Chief Digital officer is Pragmatic and Data-driven
Technology companies from the US and Europe see Chief Digital Officer differently. Learn observations from our CEO in this blog.
I recently spent two weeks in Europe (UK, Germany, France – PRE-BREXIT), where I met many of our customers, prospects, and partners.
One thing that surprised me was that I ended up talking to a lot of Chief Digital Officers, which is something that I rarely come across in the US.
In 99% of these instances, the CDO reported to the CIO or CTO; in all cases, the rise of the CDO is to accelerate the digitalization of an organization. Any system can be simplified into two parts: a front end and a backend. Often these backends still rely on mainframes and use old but robust programing languages. But, the flip side is that changes are difficult, costly, and slow.
What I saw in Europe, for the most part, was a separation of those two environments, where the CDO is now in charge of the front end (web, mobile app, end-user experience) using the latest frameworks, technology, and cloud providers, and relying on APIs to talk to the backend, ensuring reliability, data integrity, security, compliance and business continuity.
The CDO is really about making IT an enabler of business by quickly delivering new products to the end-user.
What was amazing was how pragmatic and data-driven these CDOs were with everything from systems telemetry to business analytics tools to end-user telemetry. And when I say pragmatic, I mean they’re not running toward the latest shiny toy or tool and being more responsible in their technology-buying decision process.
In the US, we are more focused on the CDO as some sort of an evolution of a Chief Marketing Officer that is only worried about millennials and digital natives.
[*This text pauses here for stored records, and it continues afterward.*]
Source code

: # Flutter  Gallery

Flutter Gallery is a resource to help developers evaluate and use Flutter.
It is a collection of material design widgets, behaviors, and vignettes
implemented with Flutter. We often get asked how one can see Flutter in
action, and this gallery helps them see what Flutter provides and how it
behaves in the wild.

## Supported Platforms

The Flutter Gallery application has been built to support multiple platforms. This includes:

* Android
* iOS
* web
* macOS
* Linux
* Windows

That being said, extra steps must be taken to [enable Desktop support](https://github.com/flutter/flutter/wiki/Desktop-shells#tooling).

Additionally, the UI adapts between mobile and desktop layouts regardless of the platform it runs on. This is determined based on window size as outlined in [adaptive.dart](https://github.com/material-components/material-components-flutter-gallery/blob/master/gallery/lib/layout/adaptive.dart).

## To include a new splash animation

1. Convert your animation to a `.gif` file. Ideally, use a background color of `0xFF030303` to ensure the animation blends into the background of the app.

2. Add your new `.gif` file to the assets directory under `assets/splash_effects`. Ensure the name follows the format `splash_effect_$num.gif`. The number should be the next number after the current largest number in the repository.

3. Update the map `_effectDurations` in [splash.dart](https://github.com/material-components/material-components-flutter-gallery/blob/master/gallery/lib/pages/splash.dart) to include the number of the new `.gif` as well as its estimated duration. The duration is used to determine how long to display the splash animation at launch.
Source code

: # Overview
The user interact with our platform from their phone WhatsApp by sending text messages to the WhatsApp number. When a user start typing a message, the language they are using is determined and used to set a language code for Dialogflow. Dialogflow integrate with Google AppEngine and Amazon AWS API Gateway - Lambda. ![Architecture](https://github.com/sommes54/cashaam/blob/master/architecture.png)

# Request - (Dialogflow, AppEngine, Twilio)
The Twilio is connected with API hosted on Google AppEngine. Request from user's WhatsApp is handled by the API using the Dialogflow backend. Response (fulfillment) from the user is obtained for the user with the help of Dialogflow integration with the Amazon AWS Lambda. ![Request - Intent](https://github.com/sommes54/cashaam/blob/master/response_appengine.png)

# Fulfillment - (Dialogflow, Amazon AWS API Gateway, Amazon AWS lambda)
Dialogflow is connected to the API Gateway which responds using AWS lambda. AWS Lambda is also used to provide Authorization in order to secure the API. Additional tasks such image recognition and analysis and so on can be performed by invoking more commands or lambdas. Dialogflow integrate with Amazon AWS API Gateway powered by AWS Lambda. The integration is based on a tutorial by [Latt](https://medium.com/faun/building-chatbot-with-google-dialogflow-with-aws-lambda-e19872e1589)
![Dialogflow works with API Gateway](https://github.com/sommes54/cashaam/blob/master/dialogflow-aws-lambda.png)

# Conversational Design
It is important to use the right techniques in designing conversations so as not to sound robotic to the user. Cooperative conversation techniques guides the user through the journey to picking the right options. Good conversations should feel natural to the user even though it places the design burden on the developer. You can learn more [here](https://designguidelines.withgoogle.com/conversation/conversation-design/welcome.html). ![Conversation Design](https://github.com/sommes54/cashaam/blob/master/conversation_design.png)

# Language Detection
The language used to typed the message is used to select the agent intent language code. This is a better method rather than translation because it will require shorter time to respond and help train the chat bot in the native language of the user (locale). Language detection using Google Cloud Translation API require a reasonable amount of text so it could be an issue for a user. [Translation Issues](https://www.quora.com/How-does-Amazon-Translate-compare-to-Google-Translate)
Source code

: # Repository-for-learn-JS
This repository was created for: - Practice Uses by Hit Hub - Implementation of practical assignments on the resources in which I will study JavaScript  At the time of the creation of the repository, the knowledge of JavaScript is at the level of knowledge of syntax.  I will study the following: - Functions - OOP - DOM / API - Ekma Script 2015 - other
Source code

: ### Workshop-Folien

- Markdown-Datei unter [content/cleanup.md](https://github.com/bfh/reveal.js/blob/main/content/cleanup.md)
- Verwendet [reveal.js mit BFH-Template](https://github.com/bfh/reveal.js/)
I found this european touch to be more balanced, more in-touch with realities of delivering new products fast without compromising technology, security, data integrity, etc. The CDO is a bridge between technology and customers (not just the business), delivering what the customer wants faster, on the latest end-user devices.
What I am still struggling with is the need of a discussion around the necessity of a CDO; everything we use everyday is digital already! Does it mean we need a Chief Offline Officer or Chief Analog Officer?